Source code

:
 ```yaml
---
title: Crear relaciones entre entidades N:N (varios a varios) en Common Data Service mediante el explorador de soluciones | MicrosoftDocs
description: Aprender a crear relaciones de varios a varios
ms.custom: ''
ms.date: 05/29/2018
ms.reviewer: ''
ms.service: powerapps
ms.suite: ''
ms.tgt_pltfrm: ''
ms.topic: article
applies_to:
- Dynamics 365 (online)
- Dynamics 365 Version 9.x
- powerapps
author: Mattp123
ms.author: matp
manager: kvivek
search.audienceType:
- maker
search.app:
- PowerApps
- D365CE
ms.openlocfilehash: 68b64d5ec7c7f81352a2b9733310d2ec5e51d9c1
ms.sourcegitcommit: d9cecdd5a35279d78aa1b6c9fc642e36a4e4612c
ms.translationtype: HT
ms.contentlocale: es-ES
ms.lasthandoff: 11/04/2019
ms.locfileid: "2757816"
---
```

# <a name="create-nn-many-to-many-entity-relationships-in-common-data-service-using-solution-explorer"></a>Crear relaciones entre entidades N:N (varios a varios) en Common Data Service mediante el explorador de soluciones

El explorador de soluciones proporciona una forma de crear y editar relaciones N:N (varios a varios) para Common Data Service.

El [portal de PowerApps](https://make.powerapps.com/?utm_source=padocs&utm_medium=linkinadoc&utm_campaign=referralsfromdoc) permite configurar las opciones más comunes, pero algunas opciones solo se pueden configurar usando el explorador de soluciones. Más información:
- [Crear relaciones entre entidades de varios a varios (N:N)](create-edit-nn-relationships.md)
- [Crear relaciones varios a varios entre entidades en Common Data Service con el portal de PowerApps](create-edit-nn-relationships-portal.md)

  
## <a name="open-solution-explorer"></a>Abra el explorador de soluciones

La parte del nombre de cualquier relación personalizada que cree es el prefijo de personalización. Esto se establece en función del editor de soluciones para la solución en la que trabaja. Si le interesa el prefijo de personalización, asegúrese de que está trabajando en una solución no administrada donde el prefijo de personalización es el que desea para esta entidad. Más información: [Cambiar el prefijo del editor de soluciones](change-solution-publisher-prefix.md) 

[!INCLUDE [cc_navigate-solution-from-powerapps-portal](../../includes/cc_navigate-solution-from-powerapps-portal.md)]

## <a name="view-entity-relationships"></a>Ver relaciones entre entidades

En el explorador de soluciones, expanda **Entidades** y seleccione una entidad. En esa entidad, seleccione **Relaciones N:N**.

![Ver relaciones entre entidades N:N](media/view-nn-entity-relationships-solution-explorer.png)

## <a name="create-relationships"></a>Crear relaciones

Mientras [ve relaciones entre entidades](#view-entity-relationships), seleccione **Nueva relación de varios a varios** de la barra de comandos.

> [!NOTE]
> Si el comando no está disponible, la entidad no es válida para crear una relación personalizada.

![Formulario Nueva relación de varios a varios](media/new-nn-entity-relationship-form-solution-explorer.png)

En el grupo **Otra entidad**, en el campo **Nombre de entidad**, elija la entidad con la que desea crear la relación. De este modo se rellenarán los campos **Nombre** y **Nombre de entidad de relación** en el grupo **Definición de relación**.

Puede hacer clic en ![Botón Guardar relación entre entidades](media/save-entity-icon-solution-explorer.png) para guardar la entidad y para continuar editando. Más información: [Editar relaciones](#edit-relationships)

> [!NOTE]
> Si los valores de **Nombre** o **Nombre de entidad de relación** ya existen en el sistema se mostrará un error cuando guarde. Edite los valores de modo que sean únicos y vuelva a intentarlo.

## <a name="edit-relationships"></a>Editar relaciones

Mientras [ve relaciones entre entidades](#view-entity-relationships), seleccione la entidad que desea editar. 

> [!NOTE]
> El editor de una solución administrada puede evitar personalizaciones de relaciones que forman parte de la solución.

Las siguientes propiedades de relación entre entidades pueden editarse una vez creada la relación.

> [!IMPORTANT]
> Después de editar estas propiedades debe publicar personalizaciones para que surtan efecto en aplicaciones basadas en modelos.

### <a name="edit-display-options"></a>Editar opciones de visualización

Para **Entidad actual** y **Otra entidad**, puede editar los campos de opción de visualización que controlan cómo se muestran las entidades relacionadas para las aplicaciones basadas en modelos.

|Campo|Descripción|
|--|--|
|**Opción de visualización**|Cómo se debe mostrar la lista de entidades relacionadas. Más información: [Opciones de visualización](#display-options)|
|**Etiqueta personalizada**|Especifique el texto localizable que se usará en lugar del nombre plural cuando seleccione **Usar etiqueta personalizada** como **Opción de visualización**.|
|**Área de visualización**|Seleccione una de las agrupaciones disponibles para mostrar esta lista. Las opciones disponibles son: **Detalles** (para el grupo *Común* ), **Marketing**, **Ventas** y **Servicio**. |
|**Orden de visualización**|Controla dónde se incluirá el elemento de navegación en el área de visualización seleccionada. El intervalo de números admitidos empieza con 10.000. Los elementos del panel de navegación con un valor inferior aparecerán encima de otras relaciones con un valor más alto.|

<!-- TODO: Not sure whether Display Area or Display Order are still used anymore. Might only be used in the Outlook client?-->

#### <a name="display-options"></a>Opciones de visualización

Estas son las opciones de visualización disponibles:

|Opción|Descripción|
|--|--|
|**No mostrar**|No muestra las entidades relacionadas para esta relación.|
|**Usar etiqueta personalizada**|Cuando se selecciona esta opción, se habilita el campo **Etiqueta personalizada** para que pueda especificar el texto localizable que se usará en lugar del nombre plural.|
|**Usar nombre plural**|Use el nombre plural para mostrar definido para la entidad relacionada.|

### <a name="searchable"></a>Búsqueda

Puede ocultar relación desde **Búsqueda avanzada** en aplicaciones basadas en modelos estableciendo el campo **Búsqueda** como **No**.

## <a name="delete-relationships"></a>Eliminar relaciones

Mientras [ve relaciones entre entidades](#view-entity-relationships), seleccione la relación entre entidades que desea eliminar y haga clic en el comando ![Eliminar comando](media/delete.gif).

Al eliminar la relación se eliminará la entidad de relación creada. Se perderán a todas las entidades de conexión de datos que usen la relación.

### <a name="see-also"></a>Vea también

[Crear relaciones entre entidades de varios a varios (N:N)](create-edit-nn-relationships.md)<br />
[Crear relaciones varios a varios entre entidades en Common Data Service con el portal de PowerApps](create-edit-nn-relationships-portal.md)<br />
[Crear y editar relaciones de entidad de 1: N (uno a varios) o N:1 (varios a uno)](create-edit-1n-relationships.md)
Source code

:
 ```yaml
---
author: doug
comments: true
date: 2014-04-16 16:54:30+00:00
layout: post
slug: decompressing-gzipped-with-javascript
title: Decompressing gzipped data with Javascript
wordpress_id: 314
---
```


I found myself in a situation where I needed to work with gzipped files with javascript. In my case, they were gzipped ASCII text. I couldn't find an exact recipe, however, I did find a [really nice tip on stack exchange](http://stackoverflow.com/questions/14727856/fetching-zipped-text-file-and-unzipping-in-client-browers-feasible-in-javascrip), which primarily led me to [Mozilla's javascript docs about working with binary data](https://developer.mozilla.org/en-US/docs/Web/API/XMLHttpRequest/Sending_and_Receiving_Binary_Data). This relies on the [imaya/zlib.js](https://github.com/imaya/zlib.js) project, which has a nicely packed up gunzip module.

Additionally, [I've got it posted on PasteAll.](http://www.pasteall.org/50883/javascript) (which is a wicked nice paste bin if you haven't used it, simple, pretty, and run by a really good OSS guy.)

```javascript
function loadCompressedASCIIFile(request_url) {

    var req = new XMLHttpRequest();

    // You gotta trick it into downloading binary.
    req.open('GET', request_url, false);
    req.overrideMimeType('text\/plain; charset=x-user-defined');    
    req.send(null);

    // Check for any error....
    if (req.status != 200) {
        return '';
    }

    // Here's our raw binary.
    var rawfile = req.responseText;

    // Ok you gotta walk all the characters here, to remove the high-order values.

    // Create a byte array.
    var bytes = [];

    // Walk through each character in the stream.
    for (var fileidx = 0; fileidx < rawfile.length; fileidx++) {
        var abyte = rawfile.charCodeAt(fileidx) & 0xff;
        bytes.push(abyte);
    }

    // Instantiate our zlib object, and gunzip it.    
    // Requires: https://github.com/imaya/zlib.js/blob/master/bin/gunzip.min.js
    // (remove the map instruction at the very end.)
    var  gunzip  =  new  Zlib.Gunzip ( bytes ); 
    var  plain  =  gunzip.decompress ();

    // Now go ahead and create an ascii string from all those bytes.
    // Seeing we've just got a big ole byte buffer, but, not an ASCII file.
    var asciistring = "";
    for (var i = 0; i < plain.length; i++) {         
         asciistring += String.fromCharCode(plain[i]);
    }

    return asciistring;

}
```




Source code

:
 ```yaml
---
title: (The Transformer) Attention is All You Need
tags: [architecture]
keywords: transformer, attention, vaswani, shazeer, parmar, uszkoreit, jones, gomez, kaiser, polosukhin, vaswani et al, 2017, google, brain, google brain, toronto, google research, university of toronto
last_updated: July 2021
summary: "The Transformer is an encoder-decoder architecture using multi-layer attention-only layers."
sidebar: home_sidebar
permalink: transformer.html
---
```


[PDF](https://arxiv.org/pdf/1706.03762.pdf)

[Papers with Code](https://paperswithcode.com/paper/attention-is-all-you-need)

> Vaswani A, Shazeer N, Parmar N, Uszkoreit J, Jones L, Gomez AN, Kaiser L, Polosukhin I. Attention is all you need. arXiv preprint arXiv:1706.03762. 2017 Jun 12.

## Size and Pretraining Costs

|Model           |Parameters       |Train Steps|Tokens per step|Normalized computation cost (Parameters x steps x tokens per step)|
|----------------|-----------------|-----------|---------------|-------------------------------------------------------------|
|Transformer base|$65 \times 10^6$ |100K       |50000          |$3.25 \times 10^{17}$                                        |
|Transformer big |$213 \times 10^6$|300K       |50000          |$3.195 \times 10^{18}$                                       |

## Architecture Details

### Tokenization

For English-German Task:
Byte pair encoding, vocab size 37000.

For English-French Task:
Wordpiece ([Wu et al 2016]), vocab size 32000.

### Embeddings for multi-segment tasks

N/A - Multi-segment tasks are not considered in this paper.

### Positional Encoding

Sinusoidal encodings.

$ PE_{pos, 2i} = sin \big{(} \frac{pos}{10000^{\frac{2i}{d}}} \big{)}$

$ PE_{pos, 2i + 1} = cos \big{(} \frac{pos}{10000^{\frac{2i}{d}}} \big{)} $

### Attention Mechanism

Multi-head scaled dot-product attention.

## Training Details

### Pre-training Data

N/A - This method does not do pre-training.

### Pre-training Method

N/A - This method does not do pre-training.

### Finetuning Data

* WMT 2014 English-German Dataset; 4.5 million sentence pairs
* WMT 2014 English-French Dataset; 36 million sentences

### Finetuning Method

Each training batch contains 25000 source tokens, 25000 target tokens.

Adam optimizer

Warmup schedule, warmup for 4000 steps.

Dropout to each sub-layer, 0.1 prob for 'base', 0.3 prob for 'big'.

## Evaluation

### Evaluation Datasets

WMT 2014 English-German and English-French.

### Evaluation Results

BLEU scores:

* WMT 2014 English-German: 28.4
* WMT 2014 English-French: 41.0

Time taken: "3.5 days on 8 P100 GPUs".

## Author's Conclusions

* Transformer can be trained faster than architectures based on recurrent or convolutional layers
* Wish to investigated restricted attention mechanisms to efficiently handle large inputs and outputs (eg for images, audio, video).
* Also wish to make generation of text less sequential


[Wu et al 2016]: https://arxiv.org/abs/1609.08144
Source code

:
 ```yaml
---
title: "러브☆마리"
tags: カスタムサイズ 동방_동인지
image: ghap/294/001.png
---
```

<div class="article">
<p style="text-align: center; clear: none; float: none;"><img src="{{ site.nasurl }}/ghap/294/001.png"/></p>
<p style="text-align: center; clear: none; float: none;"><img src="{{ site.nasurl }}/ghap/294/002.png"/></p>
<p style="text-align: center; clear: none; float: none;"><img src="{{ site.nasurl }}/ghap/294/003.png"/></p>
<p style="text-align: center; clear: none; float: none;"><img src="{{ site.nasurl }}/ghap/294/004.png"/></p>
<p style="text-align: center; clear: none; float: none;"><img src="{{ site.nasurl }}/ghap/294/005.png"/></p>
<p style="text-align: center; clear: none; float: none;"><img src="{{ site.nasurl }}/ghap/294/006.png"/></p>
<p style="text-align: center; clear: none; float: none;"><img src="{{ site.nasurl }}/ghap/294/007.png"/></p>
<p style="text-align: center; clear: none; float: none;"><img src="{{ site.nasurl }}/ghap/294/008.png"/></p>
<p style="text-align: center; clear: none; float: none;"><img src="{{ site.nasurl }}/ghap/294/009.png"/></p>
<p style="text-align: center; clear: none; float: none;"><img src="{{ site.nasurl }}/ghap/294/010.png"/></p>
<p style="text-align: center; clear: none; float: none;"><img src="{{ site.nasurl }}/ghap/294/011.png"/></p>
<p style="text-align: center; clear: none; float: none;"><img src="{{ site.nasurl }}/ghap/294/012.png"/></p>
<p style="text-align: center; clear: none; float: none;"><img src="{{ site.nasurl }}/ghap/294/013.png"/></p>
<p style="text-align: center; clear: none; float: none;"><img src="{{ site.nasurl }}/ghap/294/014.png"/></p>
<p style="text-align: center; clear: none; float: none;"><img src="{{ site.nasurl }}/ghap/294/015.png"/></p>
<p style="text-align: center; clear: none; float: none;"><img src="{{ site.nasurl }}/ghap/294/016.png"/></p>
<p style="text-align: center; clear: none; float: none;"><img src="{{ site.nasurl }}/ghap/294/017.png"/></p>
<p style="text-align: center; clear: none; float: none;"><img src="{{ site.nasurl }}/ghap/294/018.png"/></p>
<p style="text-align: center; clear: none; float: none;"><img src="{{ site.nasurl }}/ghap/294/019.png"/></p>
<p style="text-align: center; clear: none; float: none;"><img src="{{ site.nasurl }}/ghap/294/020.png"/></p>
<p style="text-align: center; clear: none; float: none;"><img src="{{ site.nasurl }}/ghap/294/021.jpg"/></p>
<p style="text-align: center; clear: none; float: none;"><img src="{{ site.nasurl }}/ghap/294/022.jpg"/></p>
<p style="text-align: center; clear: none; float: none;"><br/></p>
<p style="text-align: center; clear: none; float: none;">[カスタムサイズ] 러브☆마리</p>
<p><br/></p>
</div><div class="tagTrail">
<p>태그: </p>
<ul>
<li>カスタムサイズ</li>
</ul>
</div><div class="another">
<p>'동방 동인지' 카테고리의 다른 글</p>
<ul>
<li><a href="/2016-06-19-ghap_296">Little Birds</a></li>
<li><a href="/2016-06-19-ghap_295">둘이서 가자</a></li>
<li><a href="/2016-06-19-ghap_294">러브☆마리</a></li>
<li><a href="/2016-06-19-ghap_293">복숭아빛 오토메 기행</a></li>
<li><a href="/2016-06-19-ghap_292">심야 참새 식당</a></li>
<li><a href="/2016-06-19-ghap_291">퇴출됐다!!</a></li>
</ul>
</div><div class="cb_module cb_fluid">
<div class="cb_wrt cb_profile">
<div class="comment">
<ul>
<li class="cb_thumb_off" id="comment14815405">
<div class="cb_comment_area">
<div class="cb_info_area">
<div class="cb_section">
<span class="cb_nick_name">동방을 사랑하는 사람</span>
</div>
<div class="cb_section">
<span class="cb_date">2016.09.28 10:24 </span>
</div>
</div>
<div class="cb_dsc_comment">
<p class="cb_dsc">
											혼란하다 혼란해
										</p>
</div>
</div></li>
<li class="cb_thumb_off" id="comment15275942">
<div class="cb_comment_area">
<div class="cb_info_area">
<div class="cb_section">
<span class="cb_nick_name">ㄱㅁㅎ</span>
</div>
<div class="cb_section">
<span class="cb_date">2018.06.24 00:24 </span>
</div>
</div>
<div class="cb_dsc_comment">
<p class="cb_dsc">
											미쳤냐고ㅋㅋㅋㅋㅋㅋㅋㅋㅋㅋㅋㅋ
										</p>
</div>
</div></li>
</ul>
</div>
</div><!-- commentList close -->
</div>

........

--- EXERCISE INSTRUCTIONS ---
Determine how many lines in the listing include the string "aplicaciones", and answer with that number alone.

--- ANSWER AREA ---
3